[DATA LISTING Boundary: Start]
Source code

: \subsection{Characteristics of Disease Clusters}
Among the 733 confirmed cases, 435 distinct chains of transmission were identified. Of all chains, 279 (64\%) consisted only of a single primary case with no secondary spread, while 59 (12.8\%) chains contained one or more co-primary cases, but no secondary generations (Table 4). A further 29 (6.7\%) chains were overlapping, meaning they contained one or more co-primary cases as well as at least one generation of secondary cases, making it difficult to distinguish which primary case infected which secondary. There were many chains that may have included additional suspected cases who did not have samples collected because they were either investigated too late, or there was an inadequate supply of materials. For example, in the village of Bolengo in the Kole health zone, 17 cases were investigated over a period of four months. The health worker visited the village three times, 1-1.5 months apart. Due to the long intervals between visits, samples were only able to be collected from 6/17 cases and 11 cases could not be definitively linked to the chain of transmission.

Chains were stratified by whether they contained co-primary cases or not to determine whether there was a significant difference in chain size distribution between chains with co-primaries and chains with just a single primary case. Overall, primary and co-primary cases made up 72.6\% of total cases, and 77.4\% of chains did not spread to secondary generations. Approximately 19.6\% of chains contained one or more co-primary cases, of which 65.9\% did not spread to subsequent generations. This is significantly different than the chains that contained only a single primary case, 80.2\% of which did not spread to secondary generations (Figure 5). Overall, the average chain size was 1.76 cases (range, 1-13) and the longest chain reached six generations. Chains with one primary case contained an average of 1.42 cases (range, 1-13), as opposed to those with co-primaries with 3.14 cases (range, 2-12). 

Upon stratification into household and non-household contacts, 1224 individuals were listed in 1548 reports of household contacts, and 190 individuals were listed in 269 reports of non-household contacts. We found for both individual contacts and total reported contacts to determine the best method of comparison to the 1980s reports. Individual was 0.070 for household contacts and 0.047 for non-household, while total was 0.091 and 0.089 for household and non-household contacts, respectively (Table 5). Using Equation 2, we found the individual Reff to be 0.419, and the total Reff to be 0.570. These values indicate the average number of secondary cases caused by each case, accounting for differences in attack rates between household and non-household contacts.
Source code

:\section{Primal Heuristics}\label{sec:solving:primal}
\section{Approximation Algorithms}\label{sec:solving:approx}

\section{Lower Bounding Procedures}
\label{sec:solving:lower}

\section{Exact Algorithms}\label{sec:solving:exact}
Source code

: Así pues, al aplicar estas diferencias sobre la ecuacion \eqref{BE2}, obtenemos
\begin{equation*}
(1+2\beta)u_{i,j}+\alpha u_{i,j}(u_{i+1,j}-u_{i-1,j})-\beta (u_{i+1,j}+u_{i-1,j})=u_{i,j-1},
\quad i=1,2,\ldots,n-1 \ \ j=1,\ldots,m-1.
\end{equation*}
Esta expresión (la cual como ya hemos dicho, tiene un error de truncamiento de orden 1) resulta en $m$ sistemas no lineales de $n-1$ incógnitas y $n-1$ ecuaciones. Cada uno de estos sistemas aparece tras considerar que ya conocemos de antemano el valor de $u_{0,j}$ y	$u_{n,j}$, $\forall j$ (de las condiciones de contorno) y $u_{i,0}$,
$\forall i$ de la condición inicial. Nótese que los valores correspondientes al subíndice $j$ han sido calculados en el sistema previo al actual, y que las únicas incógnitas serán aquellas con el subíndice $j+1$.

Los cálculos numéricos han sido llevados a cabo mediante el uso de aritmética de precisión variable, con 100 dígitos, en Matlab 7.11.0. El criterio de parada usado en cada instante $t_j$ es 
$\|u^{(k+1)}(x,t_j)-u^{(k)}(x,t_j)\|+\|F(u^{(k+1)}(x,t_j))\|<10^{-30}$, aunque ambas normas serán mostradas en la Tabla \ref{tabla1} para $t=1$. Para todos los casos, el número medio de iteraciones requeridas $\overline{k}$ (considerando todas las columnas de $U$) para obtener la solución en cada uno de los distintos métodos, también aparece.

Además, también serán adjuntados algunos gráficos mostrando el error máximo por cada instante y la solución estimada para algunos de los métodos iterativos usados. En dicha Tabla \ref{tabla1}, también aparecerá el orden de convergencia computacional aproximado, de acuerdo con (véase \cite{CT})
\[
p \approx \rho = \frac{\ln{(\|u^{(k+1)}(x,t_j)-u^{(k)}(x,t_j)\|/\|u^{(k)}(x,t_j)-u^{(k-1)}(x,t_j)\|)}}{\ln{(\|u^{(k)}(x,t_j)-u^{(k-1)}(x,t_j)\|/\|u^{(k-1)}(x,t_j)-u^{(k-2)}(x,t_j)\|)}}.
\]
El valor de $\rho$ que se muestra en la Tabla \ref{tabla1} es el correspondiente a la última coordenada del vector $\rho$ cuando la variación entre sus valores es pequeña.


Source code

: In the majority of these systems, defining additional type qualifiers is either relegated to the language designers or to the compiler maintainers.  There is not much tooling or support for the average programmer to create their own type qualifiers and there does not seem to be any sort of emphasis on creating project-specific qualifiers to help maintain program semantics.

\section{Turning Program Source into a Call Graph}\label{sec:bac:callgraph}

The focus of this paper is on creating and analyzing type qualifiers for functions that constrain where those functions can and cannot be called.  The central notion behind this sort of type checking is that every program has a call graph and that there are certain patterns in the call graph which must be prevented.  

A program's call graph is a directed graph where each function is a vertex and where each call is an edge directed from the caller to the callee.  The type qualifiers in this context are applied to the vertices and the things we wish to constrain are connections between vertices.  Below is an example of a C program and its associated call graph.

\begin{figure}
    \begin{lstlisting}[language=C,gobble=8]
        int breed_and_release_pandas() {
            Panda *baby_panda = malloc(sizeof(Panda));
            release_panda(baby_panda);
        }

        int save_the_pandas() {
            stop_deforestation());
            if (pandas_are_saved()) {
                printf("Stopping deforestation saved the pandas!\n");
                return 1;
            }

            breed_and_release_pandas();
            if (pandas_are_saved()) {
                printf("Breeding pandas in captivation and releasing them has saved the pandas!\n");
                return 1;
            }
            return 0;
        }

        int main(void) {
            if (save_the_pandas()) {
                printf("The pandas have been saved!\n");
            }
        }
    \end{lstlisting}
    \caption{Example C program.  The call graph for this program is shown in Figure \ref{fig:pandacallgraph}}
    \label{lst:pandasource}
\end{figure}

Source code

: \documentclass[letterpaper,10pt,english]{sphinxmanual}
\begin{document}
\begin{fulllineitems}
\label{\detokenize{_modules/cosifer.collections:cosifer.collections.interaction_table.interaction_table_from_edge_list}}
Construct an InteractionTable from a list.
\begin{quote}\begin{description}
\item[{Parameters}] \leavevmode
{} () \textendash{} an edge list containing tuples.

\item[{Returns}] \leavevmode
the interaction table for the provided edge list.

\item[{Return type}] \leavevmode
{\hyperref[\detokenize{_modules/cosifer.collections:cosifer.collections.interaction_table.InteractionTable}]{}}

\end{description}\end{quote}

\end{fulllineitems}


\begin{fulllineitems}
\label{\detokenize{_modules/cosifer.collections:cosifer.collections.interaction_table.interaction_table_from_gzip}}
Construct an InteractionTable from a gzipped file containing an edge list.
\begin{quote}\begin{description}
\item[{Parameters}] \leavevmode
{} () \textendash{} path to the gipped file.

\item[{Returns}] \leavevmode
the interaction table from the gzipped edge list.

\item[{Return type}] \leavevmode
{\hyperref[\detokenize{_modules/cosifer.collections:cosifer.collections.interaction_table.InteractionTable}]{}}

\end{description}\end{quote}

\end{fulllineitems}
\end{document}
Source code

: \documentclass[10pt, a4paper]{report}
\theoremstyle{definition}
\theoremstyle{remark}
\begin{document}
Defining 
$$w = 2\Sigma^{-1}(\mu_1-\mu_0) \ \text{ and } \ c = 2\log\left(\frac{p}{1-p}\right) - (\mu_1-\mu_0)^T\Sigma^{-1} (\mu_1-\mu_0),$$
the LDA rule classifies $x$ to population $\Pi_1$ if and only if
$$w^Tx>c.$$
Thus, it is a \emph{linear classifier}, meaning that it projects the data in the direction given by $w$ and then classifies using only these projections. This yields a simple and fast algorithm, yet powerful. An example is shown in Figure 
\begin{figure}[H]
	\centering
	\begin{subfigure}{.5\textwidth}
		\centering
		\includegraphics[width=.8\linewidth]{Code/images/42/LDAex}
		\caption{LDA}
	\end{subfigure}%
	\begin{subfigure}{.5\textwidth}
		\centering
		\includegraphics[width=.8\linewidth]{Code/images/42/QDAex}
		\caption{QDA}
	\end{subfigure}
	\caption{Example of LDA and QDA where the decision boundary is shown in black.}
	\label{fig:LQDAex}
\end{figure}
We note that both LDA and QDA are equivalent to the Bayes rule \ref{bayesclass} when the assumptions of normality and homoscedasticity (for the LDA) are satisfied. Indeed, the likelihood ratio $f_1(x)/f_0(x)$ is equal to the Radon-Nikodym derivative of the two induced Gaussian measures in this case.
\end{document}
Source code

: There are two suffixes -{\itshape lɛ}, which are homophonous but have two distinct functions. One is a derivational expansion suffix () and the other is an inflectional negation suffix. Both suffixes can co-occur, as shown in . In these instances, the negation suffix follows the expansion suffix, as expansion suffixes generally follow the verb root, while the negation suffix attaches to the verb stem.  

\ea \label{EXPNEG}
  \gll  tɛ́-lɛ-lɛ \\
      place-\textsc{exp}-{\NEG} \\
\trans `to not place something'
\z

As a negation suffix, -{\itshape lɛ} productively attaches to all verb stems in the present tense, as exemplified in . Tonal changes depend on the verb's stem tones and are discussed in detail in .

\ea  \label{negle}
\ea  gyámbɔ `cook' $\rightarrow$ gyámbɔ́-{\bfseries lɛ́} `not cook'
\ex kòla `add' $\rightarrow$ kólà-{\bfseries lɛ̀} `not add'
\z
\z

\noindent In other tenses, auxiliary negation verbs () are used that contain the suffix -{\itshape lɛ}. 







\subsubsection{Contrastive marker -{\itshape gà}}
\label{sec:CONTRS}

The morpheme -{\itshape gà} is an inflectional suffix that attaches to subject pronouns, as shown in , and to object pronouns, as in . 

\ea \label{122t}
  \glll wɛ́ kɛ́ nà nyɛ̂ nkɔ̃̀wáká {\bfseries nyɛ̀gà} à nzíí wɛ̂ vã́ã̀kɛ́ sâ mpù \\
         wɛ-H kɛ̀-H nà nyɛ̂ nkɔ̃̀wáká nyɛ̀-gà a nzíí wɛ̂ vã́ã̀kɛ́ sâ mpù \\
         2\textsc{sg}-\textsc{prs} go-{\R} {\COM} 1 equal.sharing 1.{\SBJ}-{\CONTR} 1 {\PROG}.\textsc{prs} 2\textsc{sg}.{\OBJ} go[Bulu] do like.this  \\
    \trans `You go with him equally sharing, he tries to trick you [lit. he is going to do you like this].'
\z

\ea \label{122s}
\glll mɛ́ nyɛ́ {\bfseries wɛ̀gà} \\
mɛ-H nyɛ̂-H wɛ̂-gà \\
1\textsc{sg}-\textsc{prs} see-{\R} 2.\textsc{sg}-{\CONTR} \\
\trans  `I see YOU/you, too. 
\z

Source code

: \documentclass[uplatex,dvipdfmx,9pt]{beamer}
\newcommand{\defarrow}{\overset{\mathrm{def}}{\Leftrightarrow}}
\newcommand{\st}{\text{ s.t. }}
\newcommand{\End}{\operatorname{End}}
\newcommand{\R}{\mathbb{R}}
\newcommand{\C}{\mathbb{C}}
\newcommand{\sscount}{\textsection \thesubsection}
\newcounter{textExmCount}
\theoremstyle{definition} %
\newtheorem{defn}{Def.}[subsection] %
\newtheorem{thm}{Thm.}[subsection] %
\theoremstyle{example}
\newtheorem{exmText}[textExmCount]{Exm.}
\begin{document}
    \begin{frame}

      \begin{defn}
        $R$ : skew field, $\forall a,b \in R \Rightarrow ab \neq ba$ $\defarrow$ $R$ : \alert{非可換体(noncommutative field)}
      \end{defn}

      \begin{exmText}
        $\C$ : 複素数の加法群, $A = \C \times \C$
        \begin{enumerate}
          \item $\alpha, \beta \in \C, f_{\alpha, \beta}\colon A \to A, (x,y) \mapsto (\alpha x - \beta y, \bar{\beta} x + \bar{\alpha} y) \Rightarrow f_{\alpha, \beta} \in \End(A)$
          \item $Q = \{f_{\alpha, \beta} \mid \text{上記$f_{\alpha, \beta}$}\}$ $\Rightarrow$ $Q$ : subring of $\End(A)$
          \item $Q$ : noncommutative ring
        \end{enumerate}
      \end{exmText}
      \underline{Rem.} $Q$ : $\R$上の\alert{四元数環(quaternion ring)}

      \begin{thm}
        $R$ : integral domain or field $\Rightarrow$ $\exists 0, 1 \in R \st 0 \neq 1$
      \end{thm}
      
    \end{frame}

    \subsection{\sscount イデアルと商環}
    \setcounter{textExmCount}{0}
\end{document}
[DATA LISTING Boundary: End]
__EXERCISE INSTRUCTIONS__
Repeat exactly the lines of the data from the first one through the line with "Among the 733", both of them included.

__ANSWER TO THIS PROBLEM__
Source code

: \subsection{Characteristics of Disease Clusters}
Among the 733 confirmed cases, 435 distinct chains of transmission were identified. Of all chains, 279 (64\%) consisted only of a single primary case with no secondary spread, while 59 (12.8\%) chains contained one or more co-primary cases, but no secondary generations (Table 4). A further 29 (6.7\%) chains were overlapping, meaning they contained one or more co-primary cases as well as at least one generation of secondary cases, making it difficult to distinguish which primary case infected which secondary. There were many chains that may have included additional suspected cases who did not have samples collected because they were either investigated too late, or there was an inadequate supply of materials. For example, in the village of Bolengo in the Kole health zone, 17 cases were investigated over a period of four months. The health worker visited the village three times, 1-1.5 months apart. Due to the long intervals between visits, samples were only able to be collected from 6/17 cases and 11 cases could not be definitively linked to the chain of transmission.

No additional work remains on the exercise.